Warren Buffet is the perfect example of this. He still lives in the house he bought in 1958 for $31,500, despite being one of the richest men of the modern age.
Steve Jobs was famous for being incredibly frugal as well. He was known to live in houses with no furniture and balk at spending too much money at the grocery store.
The world’s former richest man Carlos Slim still lives in the same house he bought over 40 years ago. Slim is also known to drive old cars, and skip the typical luxurious lifestyle of private jets and yachts.
Our Director of Research Rob Spivey has a story from a ski trip with hedge fund colleagues that confirms the pattern. One of the hedge fund managers hosting the event spent a great deal of time not talking about any wealth, but about talking about how much he’d saved supplying the trip with all of the Costco (COST) products he had around his house. He loved to mention how cost effective it was and the money he saved.
Costco has gained a cult-like following for its warehouse atmosphere and massive bulk purchases. Costco sells everything from groceries to engagement rings.
It has become the destination store to go to for virtually every aspect of shoppers’ lives. Costco has even removed all aisle signs to encourage shoppers to wander around more. This drives higher sales, as people purchase unexpected items.
Costco has done an incredible job of appealing to above-average earners looking for cheaper products. The average Costco member had a family income of $93,000, well above the national average.
More than 98 million people worldwide pay an annual membership fee just to get inside Costco. Additionally, less than 10% a year decide not to renew. This is an incredibly sticky customer base.
At first glance, it looks like these high earners are doing such a great job saving money, that Costco’s returns are being capped.
Looking at as-reported metrics, it would appear Costco’s returns have seen almost no meaningful growth during the last decade.
Its as-reported return on assets (ROA) has settled between 6%-7% over the last 10 years. Those looking at as-reported numbers see Costco only as a low-return business, unable to capitalize on their massive and sticky customer base.
However, this picture of Costco’s performance is inaccurate, pulled down by distortions in as-reported accounting.
Costco has managed to successfully create a unique shopping experience, capable of weathering economic disruptions.
In fact, Costco’s Uniform ROA was almost double the as-reported metrics by 2019, growing from 9% in 2010 to 14% over the same time frame that as-reported metrics showed a stagnating and low return.

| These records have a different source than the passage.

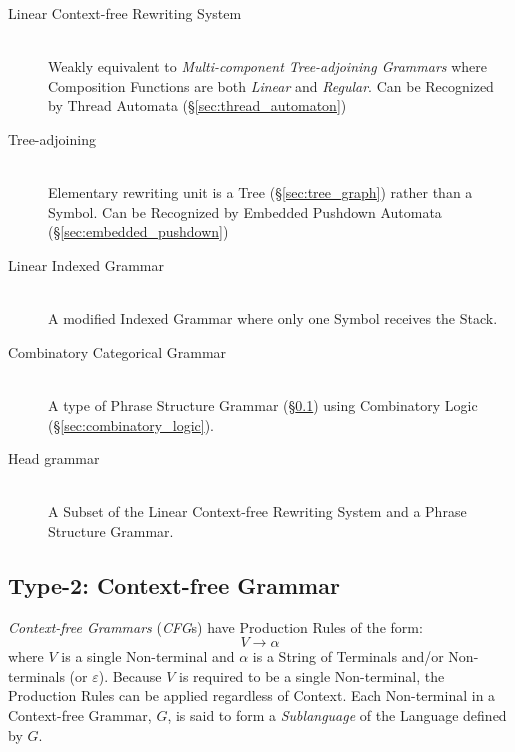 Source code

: \begin{description}
\item[Linear Context-free Rewriting System] \hfill \\
  Weakly equivalent to \emph{Multi-component Tree-adjoining Grammars}
  where Composition Functions are both \emph{Linear} and
  \emph{Regular}. Can be Recognized by Thread Automata
  (\S\ref{sec:thread_automaton})\cite{villemonte02}

\item[Tree-adjoining] \hfill \\
  Elementary rewriting unit is a Tree (\S\ref{sec:tree_graph}) rather
  than a Symbol. Can be Recognized by Embedded Pushdown Automata
  (\S\ref{sec:embedded_pushdown})\cite{vijayashanker88}

\item[Linear Indexed Grammar] \hfill \\
  A modified Indexed Grammar where only one Symbol receives the
  Stack.

\item[Combinatory Categorical Grammar] \hfill \\
  A type of Phrase Structure Grammar (\S\ref{sec:context_free}) using
  Combinatory Logic (\S\ref{sec:combinatory_logic}).

\item[Head grammar] \hfill \\
  A Subset of the Linear Context-free Rewriting System and a Phrase
  Structure Grammar.
\end{description}



\subsection{Type-2: Context-free Grammar}\label{sec:context_free}

\emph{Context-free Grammars} (\emph{CFG}s) have Production Rules of
the form:
\[
  V \rightarrow \alpha
\]
where $V$ is a single Non-terminal and $\alpha$ is a String of Terminals
and/or Non-terminals (or $\varepsilon$). Because $V$ is required to be a
single Non-terminal, the Production Rules can be applied regardless of
Context. Each Non-terminal in a Context-free Grammar, $G$, is said to
form a \emph{Sublanguage} of the Language defined by $G$.

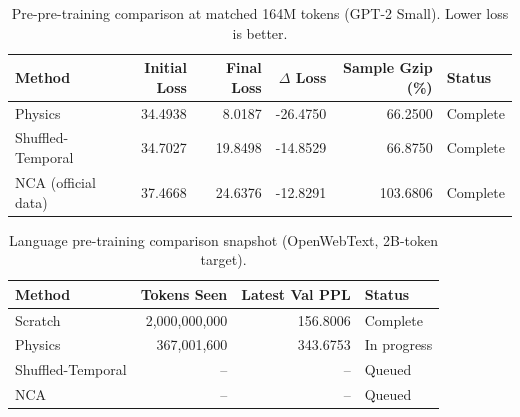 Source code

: \begin{table}[t]
\centering
\caption{Pre-pre-training comparison at matched 164M tokens (GPT-2 Small). Lower loss is better.}
\label{tab:ppt_comparison}
\begin{tabular}{lrrrrl}
\hline
Method & Initial Loss & Final Loss & $\Delta$ Loss & Sample Gzip (\%) & Status \\
\hline
Physics & 34.4938 & 8.0187 & -26.4750 & 66.2500 & Complete \\
Shuffled-Temporal & 34.7027 & 19.8498 & -14.8529 & 66.8750 & Complete \\
NCA (official data) & 37.4668 & 24.6376 & -12.8291 & 103.6806 & Complete \\
\hline
\end{tabular}
\end{table}

\begin{table}[t]
\centering
\caption{Language pre-training comparison snapshot (OpenWebText, 2B-token target).}
\label{tab:lang_progress_snapshot}
\begin{tabular}{lrrl}
\hline
Method & Tokens Seen & Latest Val PPL & Status \\
\hline
Scratch & 2,000,000,000 & 156.8006 & Complete \\
Physics & 367,001,600 & 343.6753 & In progress \\
Shuffled-Temporal & -- & -- & Queued \\
NCA & -- & -- & Queued \\
\hline
\end{tabular}
\end{table}

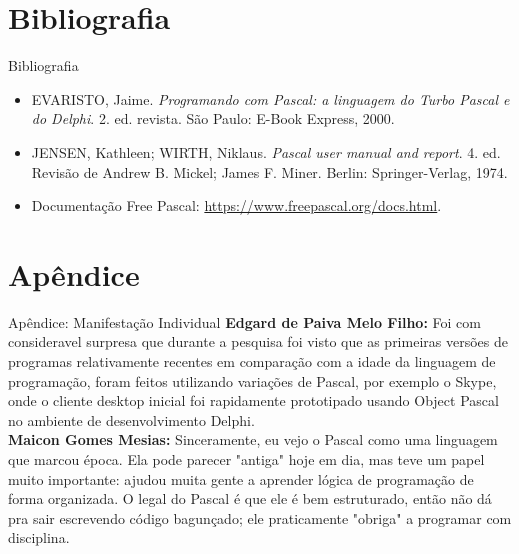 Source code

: \documentclass{beamer}
\begin{document}
\section{Bibliografia}
\begin{frame}{Bibliografia}
\begin{itemize}
\item EVARISTO, Jaime. \textit{Programando com Pascal: a linguagem do Turbo Pascal e do Delphi}. 2. ed. revista. São Paulo: E-Book Express, 2000.
\item JENSEN, Kathleen; WIRTH, Niklaus. \textit{Pascal user manual and report}. 4. ed. Revisão de Andrew B. Mickel; James F. Miner. Berlin: Springer-Verlag, 1974.
\item Documentação Free Pascal: \url{https://www.freepascal.org/docs.html}.
\end{itemize}
\end{frame}
\section{Apêndice}
\begin{frame}{Apêndice: Manifestação Individual}
\textbf{Edgard de Paiva Melo Filho:} Foi com consideravel surpresa que durante a pesquisa foi visto que as primeiras versões de programas relativamente recentes em comparação com a idade da linguagem de programação, foram feitos utilizando variações de Pascal, por exemplo o Skype, onde o cliente desktop inicial foi rapidamente prototipado usando Object Pascal no ambiente de desenvolvimento Delphi.
\\
\textbf{Maicon Gomes Mesias:} Sinceramente, eu vejo o Pascal como uma linguagem que marcou época. Ela pode parecer "antiga" hoje em dia, mas teve um papel muito importante: ajudou muita gente a aprender lógica de programação de forma organizada. O legal do Pascal é que ele é bem estruturado, então não dá pra sair escrevendo código bagunçado; ele praticamente "obriga" a programar com disciplina.
\end{frame}
\end{document}
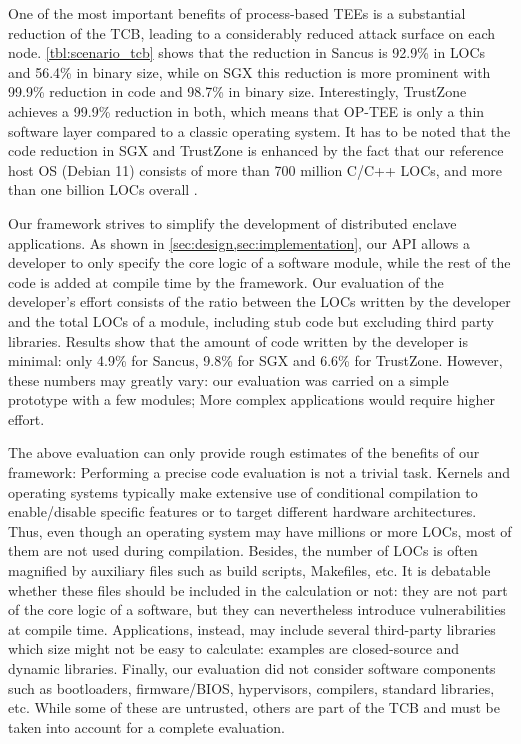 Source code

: One of the most important benefits of process-based \acp{TEE} is a substantial
reduction of the \ac{TCB}, leading to a considerably reduced attack surface on
each node. \cref{tbl:scenario_tcb} shows that the reduction in Sancus is 92.9\%
in \acp{LOC} and 56.4\% in binary size, while on \ac{SGX} this reduction is more
prominent with 99.9\% reduction in code and 98.7\% in binary size.
Interestingly, TrustZone achieves a 99.9\% reduction in both, which means that
OP-TEE is only a thin software layer compared to a classic operating system. It
has to be noted that the code reduction in \ac{SGX} and TrustZone is enhanced by
the fact that our reference host OS (Debian 11) consists of more than 700
million C/C++ \acp{LOC}, and more than one billion \acp{LOC} overall
\cite{debian-stats}.

Our framework strives to simplify the development of distributed enclave
applications. As shown in \cref{sec:design,sec:implementation}, our API allows a
developer to only specify the core logic of a software module, while the rest of
the code is added at compile time by the framework. Our evaluation of the
developer's effort consists of the ratio between the \acp{LOC} written by the
developer and the total \acp{LOC} of a module, including stub code but excluding
third party libraries. Results show that the amount of code written by the
developer is minimal: only 4.9\% for Sancus, 9.8\% for SGX and 6.6\% for
TrustZone. However, these numbers may greatly vary: our evaluation was carried
on a simple prototype with a few modules; More complex applications would
require higher effort.

The above evaluation can only provide  rough estimates of the benefits of our
framework: Performing a precise code evaluation is not a trivial task. Kernels
and operating systems typically make extensive use of conditional compilation to
enable/disable specific features or to target different hardware architectures.
Thus, even though an operating system may have millions or more \acp{LOC}, most
of them are not used during compilation. Besides, the number of \acp{LOC} is
often magnified by auxiliary files such as build scripts, Makefiles, etc. It is
debatable whether these files should be included in the calculation or not: they
are not part of the core logic of a software, but they can nevertheless
introduce vulnerabilities at compile time. Applications, instead, may include
several third-party libraries which size might not be easy to calculate:
examples are closed-source and dynamic libraries. Finally, our evaluation did
not consider software components such as bootloaders, firmware/BIOS,
hypervisors, compilers, standard libraries, etc. While some of these are
untrusted, others are part of the \ac{TCB} and must be taken into account for a
complete evaluation.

While it looks like the shoppers are the ones getting a bargain, Costco is clearly profiting with expanding returns.
Costco excels at driving customer loyalty, and creates recurring revenue through memberships. Customers are willing to not only pay for the store items, but also for an annual membership just to walk through the door.
Just because Costco is a strong business, it does not necessarily mean the stock is a good buy though. We can use the Embedded Expectations Framework to easily understand market valuations and the buying potential.
The chart below explains the company’s historical corporate performance levels, in terms of ROA (dark blue bars) versus what sell-side analysts think the company is going to do in the next two years (light blue bars) and what the market is pricing in at current valuations (white bars).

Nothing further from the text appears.